N'y a t il pas là, en effet, une alternative particulièrement intéressante à l'économie capitaliste dans le domaine par exemple des services à la personne. Ne peut-on pas imaginer - je sais que c'est déjà le cas ici ou là - que l'économie sociale associative se saisisse, plus activement, de la question du soutien scolaire en mobilisant, comme elle sait le faire, moyens publics et moyens privés, plutôt que de laisser des entreprises réaliser d'importants profits sur la peur que nourrissent parfois nos concitoyens face au risque d'échec scolaire de leurs enfants ?
Ce pari, je veux que nous le prenions ensemble et que nous travaillions vite, à un ensemble de mesures qui doivent lever les obstacles qui s'opposent au développement de vos projets. Je pense, par exemple, à la suppression progressive de la taxe sur les salaires dont le seul effet est de freiner votre capacité d'emploi.
Je souhaite, également, étudier avec vous l'instauration d'une taxe d'apprentissage qui vous permette de collecter les moyens nécessaires pour assurer la formation de milliers de jeunes aux métiers souvent passionnants qui sont les vôtres.
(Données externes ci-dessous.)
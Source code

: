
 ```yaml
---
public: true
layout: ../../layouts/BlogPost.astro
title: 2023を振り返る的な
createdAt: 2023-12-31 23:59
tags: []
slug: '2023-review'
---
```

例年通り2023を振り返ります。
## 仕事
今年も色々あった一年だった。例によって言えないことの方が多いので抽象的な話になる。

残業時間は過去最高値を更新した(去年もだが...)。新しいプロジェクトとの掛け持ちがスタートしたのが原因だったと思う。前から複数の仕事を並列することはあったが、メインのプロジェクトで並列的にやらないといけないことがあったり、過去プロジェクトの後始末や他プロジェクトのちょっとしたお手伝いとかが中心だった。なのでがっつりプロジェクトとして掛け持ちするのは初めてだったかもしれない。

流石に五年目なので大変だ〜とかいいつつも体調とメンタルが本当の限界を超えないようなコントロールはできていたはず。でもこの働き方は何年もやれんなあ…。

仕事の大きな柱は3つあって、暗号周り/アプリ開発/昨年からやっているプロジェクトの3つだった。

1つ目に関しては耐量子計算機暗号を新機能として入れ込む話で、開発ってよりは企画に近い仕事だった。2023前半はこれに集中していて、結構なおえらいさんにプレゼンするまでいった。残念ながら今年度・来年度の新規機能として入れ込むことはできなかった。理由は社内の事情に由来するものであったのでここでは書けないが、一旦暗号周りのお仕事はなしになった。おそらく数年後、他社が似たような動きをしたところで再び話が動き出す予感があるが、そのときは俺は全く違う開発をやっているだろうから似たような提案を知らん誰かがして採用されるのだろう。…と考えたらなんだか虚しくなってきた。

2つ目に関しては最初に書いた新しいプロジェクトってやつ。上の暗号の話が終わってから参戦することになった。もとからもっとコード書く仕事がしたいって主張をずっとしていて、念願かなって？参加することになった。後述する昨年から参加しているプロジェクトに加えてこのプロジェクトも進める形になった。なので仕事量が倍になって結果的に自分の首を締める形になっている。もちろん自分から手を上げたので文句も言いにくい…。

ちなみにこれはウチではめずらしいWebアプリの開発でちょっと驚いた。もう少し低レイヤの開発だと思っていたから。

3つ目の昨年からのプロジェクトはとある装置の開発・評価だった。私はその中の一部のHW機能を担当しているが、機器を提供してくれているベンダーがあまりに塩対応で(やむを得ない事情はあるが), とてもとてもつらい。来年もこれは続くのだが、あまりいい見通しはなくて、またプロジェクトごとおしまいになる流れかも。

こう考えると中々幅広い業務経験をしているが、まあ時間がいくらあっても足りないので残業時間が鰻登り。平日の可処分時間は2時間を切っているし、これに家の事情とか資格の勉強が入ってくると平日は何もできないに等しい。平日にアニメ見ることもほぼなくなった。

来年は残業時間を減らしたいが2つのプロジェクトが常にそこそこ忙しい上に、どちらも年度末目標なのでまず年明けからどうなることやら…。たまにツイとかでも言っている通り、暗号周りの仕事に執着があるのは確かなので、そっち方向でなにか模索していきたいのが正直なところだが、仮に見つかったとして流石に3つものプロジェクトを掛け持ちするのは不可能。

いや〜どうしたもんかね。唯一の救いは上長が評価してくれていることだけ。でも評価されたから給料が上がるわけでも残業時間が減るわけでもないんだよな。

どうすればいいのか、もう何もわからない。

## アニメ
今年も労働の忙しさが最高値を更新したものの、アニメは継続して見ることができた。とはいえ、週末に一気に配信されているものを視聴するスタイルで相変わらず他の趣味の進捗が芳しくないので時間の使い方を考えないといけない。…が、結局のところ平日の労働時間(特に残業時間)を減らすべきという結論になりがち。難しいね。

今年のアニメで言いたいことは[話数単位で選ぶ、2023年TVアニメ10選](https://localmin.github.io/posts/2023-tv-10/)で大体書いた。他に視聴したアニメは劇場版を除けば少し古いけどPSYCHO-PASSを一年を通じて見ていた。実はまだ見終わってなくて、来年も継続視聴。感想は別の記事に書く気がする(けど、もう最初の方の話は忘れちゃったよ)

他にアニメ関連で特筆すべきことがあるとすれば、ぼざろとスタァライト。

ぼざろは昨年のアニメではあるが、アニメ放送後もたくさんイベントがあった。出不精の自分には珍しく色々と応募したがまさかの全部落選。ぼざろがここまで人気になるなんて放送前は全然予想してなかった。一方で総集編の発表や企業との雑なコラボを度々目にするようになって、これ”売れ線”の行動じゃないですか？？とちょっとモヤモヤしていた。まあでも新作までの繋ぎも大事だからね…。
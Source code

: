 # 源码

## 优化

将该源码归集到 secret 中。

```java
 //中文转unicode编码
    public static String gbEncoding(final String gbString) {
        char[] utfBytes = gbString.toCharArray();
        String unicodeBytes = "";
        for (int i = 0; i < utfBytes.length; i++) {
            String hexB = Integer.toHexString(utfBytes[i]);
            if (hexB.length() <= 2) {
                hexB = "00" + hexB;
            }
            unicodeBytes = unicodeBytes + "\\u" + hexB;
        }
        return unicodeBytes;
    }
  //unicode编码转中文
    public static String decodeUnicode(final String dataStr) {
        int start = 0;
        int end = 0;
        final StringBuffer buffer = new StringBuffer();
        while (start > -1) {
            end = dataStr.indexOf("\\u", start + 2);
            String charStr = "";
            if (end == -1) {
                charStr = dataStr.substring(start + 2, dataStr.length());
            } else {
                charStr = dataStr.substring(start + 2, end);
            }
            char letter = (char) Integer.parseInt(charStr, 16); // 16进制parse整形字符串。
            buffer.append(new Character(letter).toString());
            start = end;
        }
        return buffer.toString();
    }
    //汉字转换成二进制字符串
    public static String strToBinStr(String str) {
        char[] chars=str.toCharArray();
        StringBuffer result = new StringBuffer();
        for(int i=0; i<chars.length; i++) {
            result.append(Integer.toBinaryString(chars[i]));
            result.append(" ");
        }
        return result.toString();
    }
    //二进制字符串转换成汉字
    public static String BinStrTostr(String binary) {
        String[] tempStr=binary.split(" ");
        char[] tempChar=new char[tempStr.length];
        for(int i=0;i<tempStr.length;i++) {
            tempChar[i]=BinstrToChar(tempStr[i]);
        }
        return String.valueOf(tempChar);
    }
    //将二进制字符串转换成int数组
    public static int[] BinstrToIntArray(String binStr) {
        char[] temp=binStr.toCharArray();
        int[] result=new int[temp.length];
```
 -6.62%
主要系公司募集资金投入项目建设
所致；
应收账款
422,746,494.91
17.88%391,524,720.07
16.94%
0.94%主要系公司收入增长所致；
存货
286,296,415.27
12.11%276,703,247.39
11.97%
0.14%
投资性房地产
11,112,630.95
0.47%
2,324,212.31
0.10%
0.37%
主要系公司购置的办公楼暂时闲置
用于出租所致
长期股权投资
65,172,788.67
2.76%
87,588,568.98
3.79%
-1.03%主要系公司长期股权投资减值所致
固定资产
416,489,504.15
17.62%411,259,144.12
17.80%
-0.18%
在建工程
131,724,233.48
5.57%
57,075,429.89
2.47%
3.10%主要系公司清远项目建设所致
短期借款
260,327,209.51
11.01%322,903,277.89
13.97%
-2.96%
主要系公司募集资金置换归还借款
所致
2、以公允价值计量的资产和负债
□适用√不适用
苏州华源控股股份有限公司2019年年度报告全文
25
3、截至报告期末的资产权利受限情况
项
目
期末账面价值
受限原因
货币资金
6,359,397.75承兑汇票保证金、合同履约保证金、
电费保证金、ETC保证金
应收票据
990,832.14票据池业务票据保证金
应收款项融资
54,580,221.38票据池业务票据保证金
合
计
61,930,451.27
Ils sont nombreux en effet à être motivés pour exercer une activité professionnelle dans le champ de la culture, de l'éducation, de la solidarité, de l'insertion ; prêts parfois même à des concessions matérielles importantes au bénéfice de l'intérêt de l'activité.
Développement du dialogue civil, développement de l'économie sociale, je vous disais, dans mon propos introductif, à quel point je me sentais bien parmi vous et honorée par votre invitation. Ce sentiment se fonde, selon moi, d'abord et avant tout, sur des valeurs que, je crois, nous partageons. Notre envie commune de justice sociale, de progrès, de solidarité, nous la traduisons différemment, vous par votre engagement associatif, moi par mon engagement politique. Il arrive même à certains d'agir sur les deux registres !
Mais je sais, au fond de moi, que nous partageons la même passion des autres, les mêmes révoltes, les mêmes désirs d'avenir. Je suis convaincue, si les Français le décident, que nous ferons ensemble de belles et grandes choses.